* Material provided
######
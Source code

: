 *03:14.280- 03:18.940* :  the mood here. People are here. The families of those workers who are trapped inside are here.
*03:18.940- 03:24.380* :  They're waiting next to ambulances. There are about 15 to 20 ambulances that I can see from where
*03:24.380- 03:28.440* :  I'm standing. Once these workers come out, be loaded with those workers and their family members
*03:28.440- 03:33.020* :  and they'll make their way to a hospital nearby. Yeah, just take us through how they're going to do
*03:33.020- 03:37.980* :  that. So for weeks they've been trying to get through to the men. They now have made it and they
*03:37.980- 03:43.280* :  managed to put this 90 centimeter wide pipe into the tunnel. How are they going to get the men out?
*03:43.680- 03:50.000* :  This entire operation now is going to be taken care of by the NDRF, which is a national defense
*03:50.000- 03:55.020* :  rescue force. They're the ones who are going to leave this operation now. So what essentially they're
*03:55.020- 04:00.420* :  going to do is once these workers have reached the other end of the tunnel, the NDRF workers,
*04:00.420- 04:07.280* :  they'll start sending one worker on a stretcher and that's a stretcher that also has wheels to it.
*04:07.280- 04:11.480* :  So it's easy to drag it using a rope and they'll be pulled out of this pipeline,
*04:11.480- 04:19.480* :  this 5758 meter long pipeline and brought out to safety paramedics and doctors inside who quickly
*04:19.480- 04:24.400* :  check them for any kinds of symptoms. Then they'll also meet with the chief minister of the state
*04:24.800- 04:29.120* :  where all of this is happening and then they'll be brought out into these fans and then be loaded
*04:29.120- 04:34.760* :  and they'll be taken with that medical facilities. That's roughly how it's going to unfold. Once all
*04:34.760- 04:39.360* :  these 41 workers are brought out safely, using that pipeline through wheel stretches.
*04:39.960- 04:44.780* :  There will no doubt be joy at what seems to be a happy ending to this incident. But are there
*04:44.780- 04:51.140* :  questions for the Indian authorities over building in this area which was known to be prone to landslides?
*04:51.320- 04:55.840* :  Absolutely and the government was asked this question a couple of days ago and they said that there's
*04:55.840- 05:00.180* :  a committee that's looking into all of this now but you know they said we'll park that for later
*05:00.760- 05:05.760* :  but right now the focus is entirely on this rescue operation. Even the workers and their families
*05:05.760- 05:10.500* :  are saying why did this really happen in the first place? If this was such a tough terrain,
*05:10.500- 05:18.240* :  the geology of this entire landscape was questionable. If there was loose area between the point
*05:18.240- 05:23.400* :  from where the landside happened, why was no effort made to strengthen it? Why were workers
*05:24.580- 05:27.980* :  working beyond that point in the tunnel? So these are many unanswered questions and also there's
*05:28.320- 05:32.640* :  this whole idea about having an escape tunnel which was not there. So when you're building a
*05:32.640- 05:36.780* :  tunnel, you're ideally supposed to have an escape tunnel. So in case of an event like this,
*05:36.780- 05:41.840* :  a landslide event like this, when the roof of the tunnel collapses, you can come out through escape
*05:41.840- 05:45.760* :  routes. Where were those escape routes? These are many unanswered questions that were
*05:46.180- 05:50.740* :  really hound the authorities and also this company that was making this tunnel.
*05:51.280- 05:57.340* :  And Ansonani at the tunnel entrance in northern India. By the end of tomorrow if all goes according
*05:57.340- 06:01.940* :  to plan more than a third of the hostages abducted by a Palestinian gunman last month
######
* Exercise goal
Copying begins at the line that holds "and their families" and ends at the last line of the data above, with both included and each line kept exactly.

* Answer to this problem
*05:00.760- 05:05.760* :  but right now the focus is entirely on this rescue operation. Even the workers and their families
*05:05.760- 05:10.500* :  are saying why did this really happen in the first place? If this was such a tough terrain,
*05:10.500- 05:18.240* :  the geology of this entire landscape was questionable. If there was loose area between the point
*05:18.240- 05:23.400* :  from where the landside happened, why was no effort made to strengthen it? Why were workers
*05:24.580- 05:27.980* :  working beyond that point in the tunnel? So these are many unanswered questions and also there's
*05:28.320- 05:32.640* :  this whole idea about having an escape tunnel which was not there. So when you're building a
*05:32.640- 05:36.780* :  tunnel, you're ideally supposed to have an escape tunnel. So in case of an event like this,
*05:36.780- 05:41.840* :  a landslide event like this, when the roof of the tunnel collapses, you can come out through escape
*05:41.840- 05:45.760* :  routes. Where were those escape routes? These are many unanswered questions that were
*05:46.180- 05:50.740* :  really hound the authorities and also this company that was making this tunnel.
*05:51.280- 05:57.340* :  And Ansonani at the tunnel entrance in northern India. By the end of tomorrow if all goes according
*05:57.340- 06:01.940* :  to plan more than a third of the hostages abducted by a Palestinian gunman last month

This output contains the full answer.